I just finished Breaking Dawn , the fourth book in the Stephenie Meyer’s Twilight saga. Now I’ve written about this series before, back in February. Well, after reading the whole series, I no longer feel these books are sexy. No. Mind -boggling might be more appropriate. Despite my growing annoyance with the main character, Bella, whose need for self-sacrifice is bordering on pathological, and her sticky sweet romance with the insipid Edward, I found this series fascinating. Why? Because it is sooo popular. I keep wondering what everybody sees in it. Basically it is over a thousand pages of a love triangle between a normal human teenager, her werewolf best-friend and a hundred year old vampire.
WARNING-SPOILER: stop reading if you have not and are planning on reading the series. I will totally spoil it for you. So stop. Stop now.
The last book begins with Bella getting married and then, and only then having sex. Of course, as Bristol Palin can now attest, unprotected sex, apparently even with the undead, leads to the growth of people in your belly. And of course, Bella, the little martyr, must take the baby to term even if she faces certain death. Because, abortion, even when it is super strong undead spawn, was never an option.
I am not making this up. This is the series that was almost as popular as Harry Potter. Now, at the time that I was finishing the last book in the series, our venerable playmobile Prime Minister called an election. And I happened to be listening to that age old institution on the CBC, Cross Country Checkup. And all the young people that phoned in the show were proud Conservatives.
Pause. Of course, Cross country checkup is not an official poll. In fact, it is probably only a showcase for the more opiniated of us. But still, I was surprised. How could all these young people be so enamoured with Conservative ideology?
Then I thought about a presentation I attended a couple years back at a Library conference on the millenials, or the Y generation. Apparently, the Y generation is less cynical, less prone to bouts of irony, and yes, more conservative in their value system. Now, being the good librarian and doing a fast check on this Y generation thing, I see the profile might have changed slightly since I attended the conference (for one, according to wikipedia, they are more open to sexual relationships without romantic attachments than any other generation), but it still leaves us with this fascinating problem: What is going on in the collective psyche of our youth (and I shudder to think that I can say that without being one of them) when millions of teenagers find them obsessing over what amounts to a one dimensional, unrealistic, you are my knight in shining armour please, please make me undead just like you romance? What are they missing that this is appealing to them? Is it because their generation has experienced more family breakdown than any other? Why? Why?
The only thing I can think of is that the pendulum is swinging to the right and that that is being reflected in the literature of our youth.
Yes, people, I think I have my thesis topic ready if ever I am insane enough to go back to school.
But it is people of our generation who are writing these stories for these so-called conservative youth.

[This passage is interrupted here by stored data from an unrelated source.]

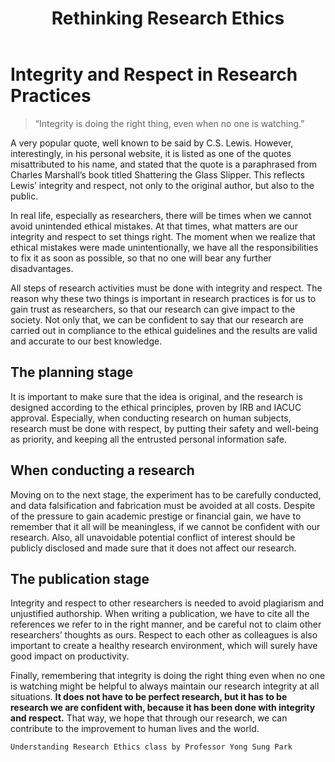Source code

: ﻿---
layout: post
title: Rethinking Research Ethics
description: 
tags: research-ethics
---


# **Integrity and Respect in Research Practices**
> “Integrity is doing the right thing, even when no one is watching.”
> 
A very popular quote, well known to be said by C.S. Lewis. However, interestingly, in his personal website, it is listed as one of the quotes misattributed to his name, and stated that the quote is a paraphrased from Charles Marshall’s book titled Shattering the Glass Slipper. This reflects Lewis’ integrity and respect, not only to the original author, but also to the public. 

In real life, especially as researchers, there will be times when we cannot avoid unintended ethical mistakes. At that times, what matters are our integrity and respect to set things right. The moment when we realize that ethical mistakes were made unintentionally, we have all the responsibilities to fix it as soon as possible, so that no one will bear any further disadvantages. 

All steps of research activities must be done with integrity and respect. The reason why these two things is important in research practices is for us to gain trust as researchers, so that our research can give impact to the society. Not only that, we can be confident to say that our research are carried out in compliance to the ethical guidelines and the results are valid and accurate to our best knowledge. 

## The planning stage

It is important to make sure that the idea is original, and the research is designed according to the ethical principles, proven by IRB and IACUC approval. Especially, when conducting research on human subjects, research must be done with respect, by putting their safety and well-being as priority, and keeping all the entrusted personal information safe. 

## When conducting a research

Moving on to the next stage, the experiment has to be carefully conducted, and data falsification and fabrication must be avoided at all costs. Despite of the pressure to gain academic prestige or financial gain, we have to remember that it all will be meaningless, if we cannot be confident with our research. Also, all unavoidable potential conflict of interest should be publicly disclosed and made sure that it does not affect our research. 

## The publication stage

Integrity and respect to other researchers is needed to avoid plagiarism and unjustified authorship. When writing a publication, we have to cite all the references we refer to in the right manner, and be careful not to claim other researchers’ thoughts as ours. Respect to each other as colleagues is also important to create a healthy research environment, which will surely have good impact on productivity. 

Finally, remembering that integrity is doing the right thing even when no one is watching might be helpful to always maintain our research integrity at all situations. **It does not have to be perfect research, but it has to be research we are confident with, because it has been done with integrity and respect.** That way, we hope that through our research, we can contribute to the improvement to human lives and the world.

    Understanding Research Ethics class by Professor Yong Sung Park


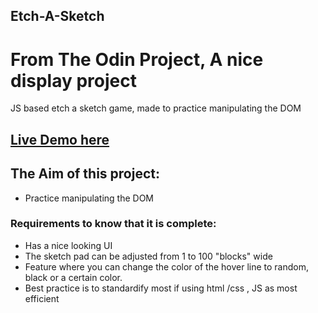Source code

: ## Etch-A-Sketch

# From The Odin Project, A nice display project

JS based etch a sketch game, made to practice manipulating the DOM
## [Live Demo here](https://ryanjmanchester.github.io/Etch-A-Sketch/)

## The Aim of this project:
* Practice manipulating the DOM

### Requirements to know that it is complete:

* Has a nice looking UI
* The sketch pad can be adjusted from 1 to 100 "blocks" wide
* Feature where you can change the color of the hover line to random, black or a certain color.
* Best practice is to standardify most if using html /css , JS as most efficient
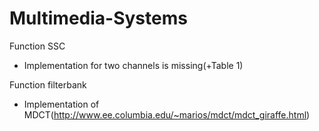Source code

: # Multimedia-Systems

Function SSC
- Implementation for two channels is missing(+Table 1)

Function filterbank
- Implementation of MDCT(http://www.ee.columbia.edu/~marios/mdct/mdct_giraffe.html)

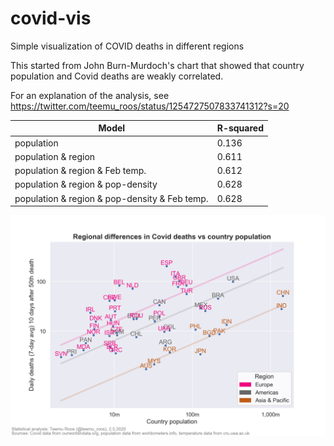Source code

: # covid-vis
Simple visualization of COVID deaths in different regions

This started from John Burn-Murdoch's chart that showed that country population and Covid deaths are weakly correlated.

For an explanation of the analysis, see https://twitter.com/teemu_roos/status/1254727507833741312?s=20

Model | R-squared
------|----------
population | 0.136
population & region | 0.611
population & region & Feb temp. | 0.612
population & region & pop-density | 0.628
population & region & pop-density & Feb temp. | 0.628

![](figures/Rsquared.png)
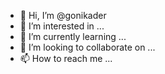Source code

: - 👋 Hi, I’m @gonikader
- 👀 I’m interested in ...
- 🌱 I’m currently learning ...
- 💞️ I’m looking to collaborate on ...
- 📫 How to reach me ...

<!---
gonikader/gonikader is a ✨ special ✨ repository because its `README.md` (this file) appears on your GitHub profile.
You can click the Preview link to take a look at your changes.
--->
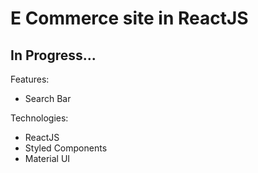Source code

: # E Commerce site in ReactJS

## In Progress...

Features:

- Search Bar

Technologies:

- ReactJS
- Styled Components
- Material UI
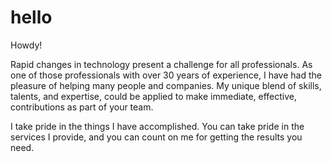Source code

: # hello

Howdy!

Rapid changes in technology present a challenge for all professionals. As one of those professionals with over 30 years of experience, I have had the pleasure of helping many people and companies. My unique blend of skills, talents, and expertise, could be applied to make immediate, effective, contributions as part of your team.

I take pride in the things I have accomplished. You can take pride in the services I provide, and you can count on me for getting the results you need.
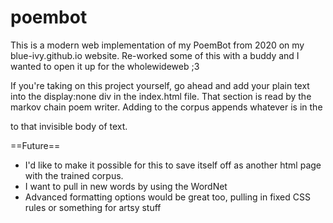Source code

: # poembot
This is a modern web implementation of my PoemBot from 2020 on my blue-ivy.github.io website. Re-worked some of this with a buddy and I wanted to open it up for the wholewideweb ;3

If you're taking on this project yourself, go ahead and add your plain text into the display:none div in the index.html file. That section is read by the markov chain poem writer. Adding to the corpus appends whatever is in the <p> to that invisible body of text.

==Future== <br>
- I'd like to make it possible for this to save itself off as another html page with the trained corpus.
- I want to pull in new words by using the WordNet
- Advanced formatting options would be great too, pulling in fixed CSS rules or something for artsy stuff
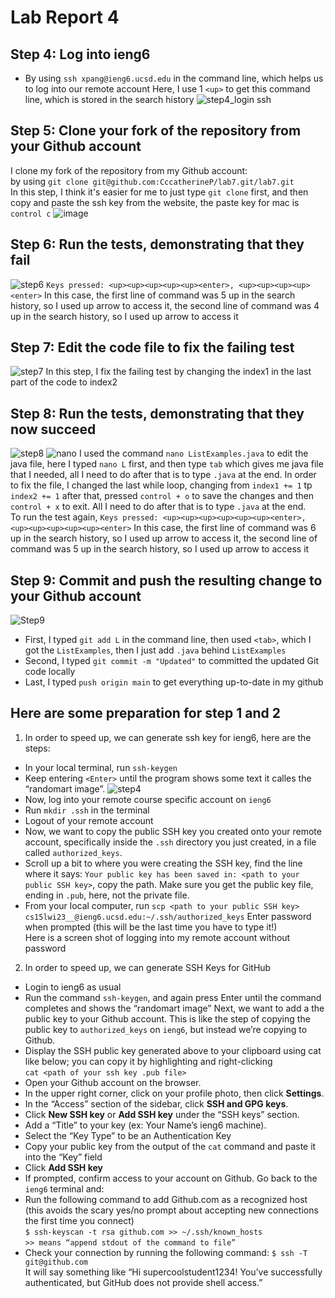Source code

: # Lab Report 4
## Step 4: Log into ieng6
* By using `ssh xpang@ieng6.ucsd.edu` in the command line, which helps us to log into our remote account
  Here, I use 1 `<up>` to get this command line, which is stored in the search history
![step4_login ssh](https://user-images.githubusercontent.com/122485099/221393673-1e4c1ef7-f940-4acc-81e3-890f46e630de.jpg)
## Step 5: Clone your fork of the repository from your Github account
I clone my fork of the repository from my Github account:<br />
by using `git clone git@github.com:CccatherineP/lab7.git/lab7.git`<br />
In this step, I think it's easier for me to just type `git clone` first, and then copy and paste the ssh key from the website, the paste key for mac is `control c`
 ![image](https://user-images.githubusercontent.com/122485099/221402869-523b6c3a-c393-4a07-972e-5e7a37d88872.png)
## Step 6: Run the tests, demonstrating that they fail
![step6](https://user-images.githubusercontent.com/122485099/221397497-c4123ac1-6ddf-4028-906d-03a347659031.jpg)
`Keys pressed: <up><up><up><up><up><enter>, <up><up><up><up><enter>`
In this case, the first line of command was 5 up in the search history, so I used up arrow to access it, the second line of command was 4 up in the search history, so I used up arrow to access it<br />
## Step 7: Edit the code file to fix the failing test
![step7](https://user-images.githubusercontent.com/122485099/221400549-9d814243-1e8e-47ad-91a0-8f9531cd84e2.jpg)
In this step, I fix the failing test by changing the index1 in the last part of the code to index2<br />
## Step 8: Run the tests, demonstrating that they now succeed
![step8](https://user-images.githubusercontent.com/122485099/221400478-f1172fa2-e1b9-41c2-8b32-fe0a841a1c13.jpg)
![nano](https://user-images.githubusercontent.com/122485099/223917785-633d15b0-eec7-46fc-b5ad-47e0ed4439fe.jpg)
I used the command `nano ListExamples.java` to edit the java file, here I typed `nano L` first, and then type `tab` which gives me java file that I needed, all I need to do after that is to type `.java` at the end. In order to fix the file, I changed the last while loop, changing from `index1 += 1` tp `index2 += 1` after that, pressed `control + o` to save the changes and then `control + x` to exit. All I need to do after that is to type `.java` at the end. <br />
To run the test again, `Keys pressed: <up><up><up><up><up><up><enter>, <up><up><up><up><up><enter>`
In this case, the first line of command was 6 up in the search history, so I used up arrow to access it, the second line of command was 5 up in the search history, so I used up arrow to access it<br />
## Step 9: Commit and push the resulting change to your Github account 
![Step9](https://user-images.githubusercontent.com/122485099/221402943-3815e050-259a-48fa-8c5e-31f11fb1e00e.jpg)
* First, I typed `git add L` in the command line, then used `<tab>`, which I got the `ListExamples`, then I just add `.java` behind `ListExamples`
* Second, I typed `git commit -m "Updated"` to committed the updated Git code locally
* Last, I typed `push origin main` to get everything up-to-date in my github 
## Here are some preparation for step 1 and 2
1. In order to speed up, we can generate ssh key for ieng6, here are the steps: <br />
* In your local terminal, run `ssh-keygen`
* Keep entering `<Enter>` until the program shows some text it calles the “randomart image”.
![step4](https://user-images.githubusercontent.com/122485099/221393312-93595371-6598-4987-b8f0-a3220eaad724.jpg)
* Now, log into your remote course specific account on `ieng6`
* Run `mkdir .ssh` in the terminal
* Logout of your remote account
* Now, we want to copy the public SSH key you created onto your remote account, specifically inside the `.ssh` directory you just created, in a file called `authorized_keys`.
* Scroll up a bit to where you were creating the SSH key, find the line where it says: `Your public key has been saved in: <path to your public SSH key>`, copy the path. Make sure you get the public key file, ending in `.pub`, here, not the private file.
* From your local computer, run `scp <path to your public SSH key> cs15lwi23__@ieng6.ucsd.edu:~/.ssh/authorized_keys`
Enter password when prompted (this will be the last time you have to type it!)<br />
Here is a screen shot of logging into my remote account without password<br />
2. In order to speed up, we can generate SSH Keys for GitHub<br />
* Login to ieng6 as usual 
* Run the command `ssh-keygen`, and again press Enter until the command completes and shows the “randomart image”
Next, we want to add a the public key to your Github account. This is like the step of copying the public key to `authorized_keys` on `ieng6`, but instead we’re copying to Github.
* Display the SSH public key generated above to your clipboard using cat like below; you can copy it by highlighting and right-clicking<br />
`cat <path of your ssh key .pub file>`
* Open your Github account on the browser.
* In the upper right corner, click on your profile photo, then click **Settings**.
* In the “Access” section of the sidebar, click **SSH and GPG keys**.
* Click **New SSH key** or **Add SSH key** under the “SSH keys” section.
* Add a “Title” to your key (ex: Your Name’s ieng6 machine).
* Select the “Key Type” to be an Authentication Key
* Copy your public key from the output of the `cat` command and paste it into the “Key” field
* Click **Add SSH key**
* If prompted, confirm access to your account on Github.
Go back to the `ieng6` terminal and:
* Run the following command to add Github.com as a recognized host (this avoids the scary yes/no prompt about accepting new connections the first time you connect)<br />
`$ ssh-keyscan -t rsa github.com >> ~/.ssh/known_hosts` <br />
`>> means “append stdout of the command to file”`
* Check your connection by running the following command:
`$ ssh -T git@github.com` <br />
It will say something like “Hi supercoolstudent1234! You’ve successfully authenticated, but GitHub does not provide shell access.”<br />









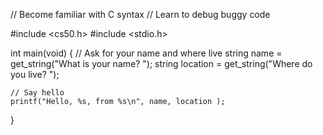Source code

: // Become familiar with C syntax
// Learn to debug buggy code

#include <cs50.h>
#include <stdio.h>

int main(void)
{
    // Ask for your name and where live
    string name = get_string("What is your name? ");
    string location = get_string("Where do you live? ");

    // Say hello
    printf("Hello, %s, from %s\n", name, location );
}
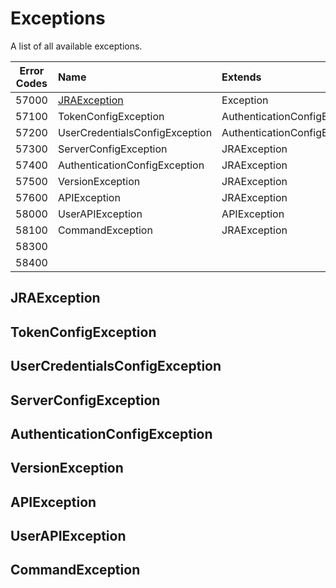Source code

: # Exceptions

A list of all available exceptions.

| Error Codes | Name                           | Extends                       | Behaviors               |
|:-----------:|:-------------------------------|:------------------------------|:------------------------|
| 57000       | [JRAException](JRAException)   | Exception                     |                         |
| 57100       | TokenConfigException           | AuthenticationConfigException |                         |
| 57200       | UserCredentialsConfigException | AuthenticationConfigException |                         |
| 57300       | ServerConfigException          | JRAException                  |                         |
| 57400       | AuthenticationConfigException  | JRAException                  |                         |
| 57500       | VersionException               | JRAException                  |                         |
| 57600       | APIException                   | JRAException                  |                         |
| 58000       | UserAPIException               | APIException                  |                         |
| 58100       | CommandException               | JRAException                  |                         |
| 58300       |                                |                               |                         |
| 58400       |                                |                               |                         |


## JRAException

## TokenConfigException

## UserCredentialsConfigException

## ServerConfigException

## AuthenticationConfigException

## VersionException

## APIException

## UserAPIException

## CommandException
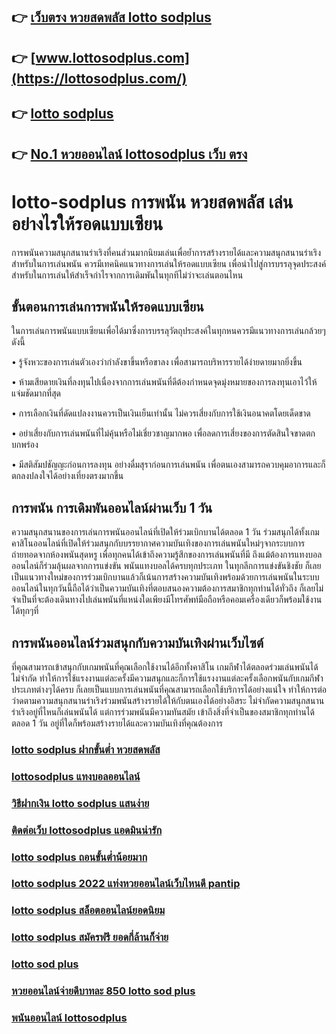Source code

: ## 👉 [เว็บตรง หวยสดพลัส lotto sodplus](https://line.me/R/ti/p/@778ybqml)
## 👉 [www.lottosodplus.com](https://lottosodplus.com/)
## 👉 [lotto sodplus](https://line.me/R/ti/p/@778ybqml)
## 👉 [No.1 หวยออนไลน์ lottosodplus เว็บ ตรง](https://lottosodplus.com/lottosodplus_no1/)


# lotto-sodplus การพนัน หวยสดพลัส เล่นอย่างไรให้รอดแบบเซียน
การพนันความสนุกสนานร่าเริงที่คนส่วนมากนิยมเล่นเพื่อย้ำการสร้างรายได้และความสนุกสนานร่าเริงสำหรับในการเล่นพนัน ควรมีเทคนิคแนวทางการเล่นให้รอดแบบเซียน เพื่อนำไปสู่การบรรลุจุดประสงค์สำหรับในการเล่นให้สำเร็จกำไรจากการเดิมพันในทุกทีไม่ว่าจะเล่นตอนไหน

## ขั้นตอนการเล่นการพนันให้รอดแบบเซียน
ในการเล่นการพนันแบบเซียนเพื่อได้มาซึ่งการบรรลุวัตถุประสงค์ในทุกหนควรมีแนวทางการเล่นกล้วยๆดังนี้

• รู้จังหวะของการเล่นตัวเองว่ากำลังขาขึ้นหรือขาลง เพื่อสามารถบริหารรายได้ง่ายดายมากยิ่งขึ้น

• ห้ามเสียดายเงินที่ลงทุนไปเนื่องจากการเล่นพนันที่ดีต้องกำหนดจุดมุ่งหมายของการลงทุนเอาไว้ให้แจ่มชัดมากที่สุด

• การเลือกเงินที่ดัดแปลงงานควรเป็นเงินเย็นเท่านั้น ไม่ควรเสี่ยงกับการใช้เงินอนาคตโดยเด็ดขาด

• อย่าเสี่ยงกับการเล่นพนันที่ไม่คุ้นหรือไม่เชี่ยวชาญมากพอ เพื่อลดการเสี่ยงของการตัดสินใจขาดตกบกพร่อง

• มีสติสัมปชัญญะก่อนการลงทุน อย่างดื่มสุราก่อนการเล่นพนัน เพื่อตนเองสามารถควบคุมอาการและก็ตกลงปลงใจได้อย่างเที่ยงตรงมากขึ้น

## การพนัน การเดิมพันออนไลน์ผ่านเว็บ 1 วัน
ความสนุกสนานของการเล่นการพนันออนไลน์ที่เปิดให้ร่วมเบิกบานได้ตลอด 1 วัน ร่วมสนุกได้ทั้งเกมคาสิโนออนไลน์ที่เปิดให้ร่วมสนุกกับบรรยากาศความบันเทิงของการเล่นพนันใหม่ๆจากระบบการถ่ายทอดจากห้องพนันสุดหรู 
เพื่อทุกคนได้เข้าถึงความรู้สึกของการเล่นพนันที่มี ถึงแม้ต้องการแทงบอลออนไลน์ก็ร่วมลุ้นผลจากการแข่งขัน พนันแทงบอลได้ครบทุกประเภท ในทุกลีกการแข่งขันชิงชัย 
ก็เลยเป็นแนวทางใหม่ของการร่วมเบิกบานแล้วก็เน้นการสร้างความบันเทิงพร้อมด้วยการเล่นพนันในระบบออนไลน์ในทุกวันนี้ถือได้ว่าเป็นความบันเทิงที่ตอบสนองความต้องการสมาชิกทุกท่านได้ทั่วถึง 
ก็เลยไม่จำเป็นที่จะต้องเดินทางไปเล่นพนันที่แหน่งใดเพียงมีโทรศัพท์มือถือหรือคอมเครื่องเดียวก็พร้อมใช้งานได้ทุกๆที่

## การพนันออนไลน์ร่วมสนุกกับความบันเทิงผ่านเว็บไซต์
ที่คุณสามารถเข้าสนุกกับเกมพนันที่คุณเลือกใช้งานได้อีกทั้งคาสิโน เกมกีฬาได้ตลอดร่วมเล่นพนันได้ไม่จำกัด ทำให้การใช้แรงงานแต่ละครั้งมีความสนุกและก็การใช้แรงงานแต่ละครั้งเลือกพนันกับเกมกีฬาประเภทต่างๆได้ครบ 
ก็เลยเป็นแบบการเล่นพนันที่คุณสามารถเลือกใช้บริการได้อย่างแน่ใจ ทำให้การต่อว่าดตามความสนุกสนานร่าเริงร่วมพนันสร้างรายได้ให้กับตนเองได้อย่างอิสระ 
ไม่จำกัดความสนุกสนานร่าเริงอยู่ที่ไหนก็เล่นพนันได้ แต่การร่วมพนันมีความทันสมัย เข้าถึงสิ่งที่จำเป็นของสมาชิกทุกท่านได้ตลอด 1 วัน 
อยู่ที่ใดก็พร้อมสร้างรายได้และความบันเทิงที่คุณต้องการ

### [lotto sodplus ฝากขั้นต่ำ หวยสดพลัส](https://line.me/R/ti/p/@778ybqml)
### [lottosodplus แทงบอลออนไลน์](https://line.me/R/ti/p/@778ybqml)
### [วิธีฝากเงิน lotto sodplus แสนง่าย](https://line.me/R/ti/p/@778ybqml)
### [ติดต่อเว็บ lottosodplus แอดมินน่ารัก](https://line.me/R/ti/p/@778ybqml)
### [lotto sodplus ถอนขั้นต่ำน้อยมาก](https://lottosodplus.com/)
### [lotto sodplus 2022 แท่งหวยออนไลน์เว็บไหนดี pantip](https://line.me/R/ti/p/@778ybqml)
### [lotto sodplus สล็อตออนไลน์ยอดนิยม](https://lottosodplus.com/what_slot/)
### [lotto sodplus สมัครฟรี ยอดกี่ล้านก็จ่าย](https://lottosodplus.com/)
### [lotto sod plus](https://line.me/R/ti/p/@778ybqml)
### [หวยออนไลน์จ่ายดีบาทละ 850 lotto sod plus](https://line.me/R/ti/p/@778ybqml)
### [พนันออนไลน์ lottosodplus](https://lottosodplus.blogspot.com/)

And our generation who is marketing this stuff to these neo-conservative assholes. Um, I mean “children”.>>So what is that saying about our peer/age group?>>And has this gen Y group REALLY been experiencing more family breakdown than any other group (what IS family breakdown?) Do you have reliable stats to prove family breakdown – uh, that’s a rhetorical question because I think stats of all kinds are inherently flawed, and I also think the traditional definition of “family” is inherently flawed (and completely made up, if we are talking the nuclear family which didn’t exist 100+ years ago.)